Requirement: Apart from any images, the entries are to be output exactly.

* * *

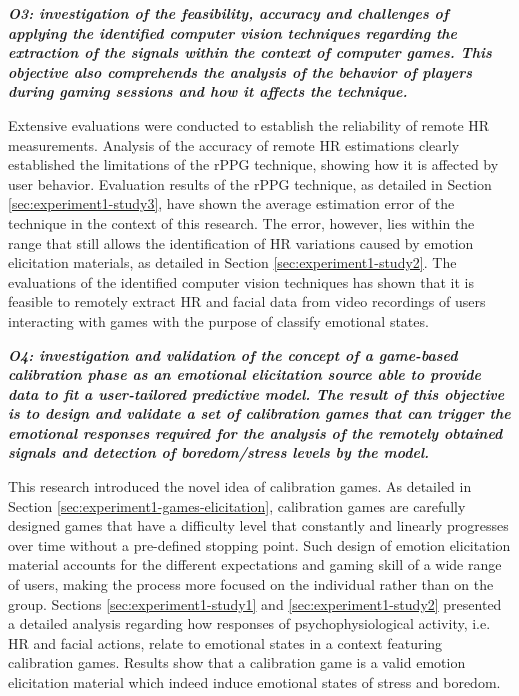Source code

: \textit{\textbf{O3: investigation of the feasibility, accuracy and challenges of applying the identified computer vision techniques regarding the extraction of the signals within the context of computer games. This objective also comprehends the analysis of the behavior of players during gaming sessions and how it affects the technique.}}

Extensive evaluations were conducted to establish the reliability of remote HR measurements. Analysis of the accuracy of remote HR estimations clearly established the limitations of the rPPG technique, showing how it is affected by user behavior. Evaluation results of the rPPG technique, as detailed in Section \ref{sec:experiment1-study3}, have shown the average estimation error of the technique in the context of this research. The error, however, lies within the range that still allows the identification of HR variations caused by emotion elicitation materials, as detailed in Section \ref{sec:experiment1-study2}. The evaluations of the identified computer vision techniques has shown that it is feasible to remotely extract HR and facial data from video recordings of users interacting with games with the purpose of classify emotional states.


\textit{\textbf{O4: investigation and validation of the concept of a game-based calibration phase as an emotional elicitation source able to provide data to fit a user-tailored predictive model. The result of this objective is to design and validate a set of calibration games that can trigger the emotional responses required for the analysis of the remotely obtained signals and detection of boredom/stress levels by the model.}}

This research introduced the novel idea of calibration games. As detailed in Section \ref{sec:experiment1-games-elicitation}, calibration games are carefully designed games that have a difficulty level that constantly and linearly progresses over time without a pre-defined stopping point. Such design of emotion elicitation material accounts for the different expectations and gaming skill of a wide range of users, making the process more focused on the individual rather than on the group. Sections \ref{sec:experiment1-study1} and \ref{sec:experiment1-study2} presented a detailed analysis regarding how responses of psychophysiological activity, i.e. HR and facial actions, relate to emotional states in a context featuring calibration games. Results show that a calibration game is a valid emotion elicitation material which indeed induce emotional states of stress and boredom.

* * *

Result of the task:
Source code

: \textit{\textbf{O3: investigation of the feasibility, accuracy and challenges of applying the identified computer vision techniques regarding the extraction of the signals within the context of computer games. This objective also comprehends the analysis of the behavior of players during gaming sessions and how it affects the technique.}}

Extensive evaluations were conducted to establish the reliability of remote HR measurements. Analysis of the accuracy of remote HR estimations clearly established the limitations of the rPPG technique, showing how it is affected by user behavior. Evaluation results of the rPPG technique, as detailed in Section \ref{sec:experiment1-study3}, have shown the average estimation error of the technique in the context of this research. The error, however, lies within the range that still allows the identification of HR variations caused by emotion elicitation materials, as detailed in Section \ref{sec:experiment1-study2}. The evaluations of the identified computer vision techniques has shown that it is feasible to remotely extract HR and facial data from video recordings of users interacting with games with the purpose of classify emotional states.


\textit{\textbf{O4: investigation and validation of the concept of a game-based calibration phase as an emotional elicitation source able to provide data to fit a user-tailored predictive model. The result of this objective is to design and validate a set of calibration games that can trigger the emotional responses required for the analysis of the remotely obtained signals and detection of boredom/stress levels by the model.}}

This research introduced the novel idea of calibration games. As detailed in Section \ref{sec:experiment1-games-elicitation}, calibration games are carefully designed games that have a difficulty level that constantly and linearly progresses over time without a pre-defined stopping point. Such design of emotion elicitation material accounts for the different expectations and gaming skill of a wide range of users, making the process more focused on the individual rather than on the group. Sections \ref{sec:experiment1-study1} and \ref{sec:experiment1-study2} presented a detailed analysis regarding how responses of psychophysiological activity, i.e. HR and facial actions, relate to emotional states in a context featuring calibration games. Results show that a calibration game is a valid emotion elicitation material which indeed induce emotional states of stress and boredom.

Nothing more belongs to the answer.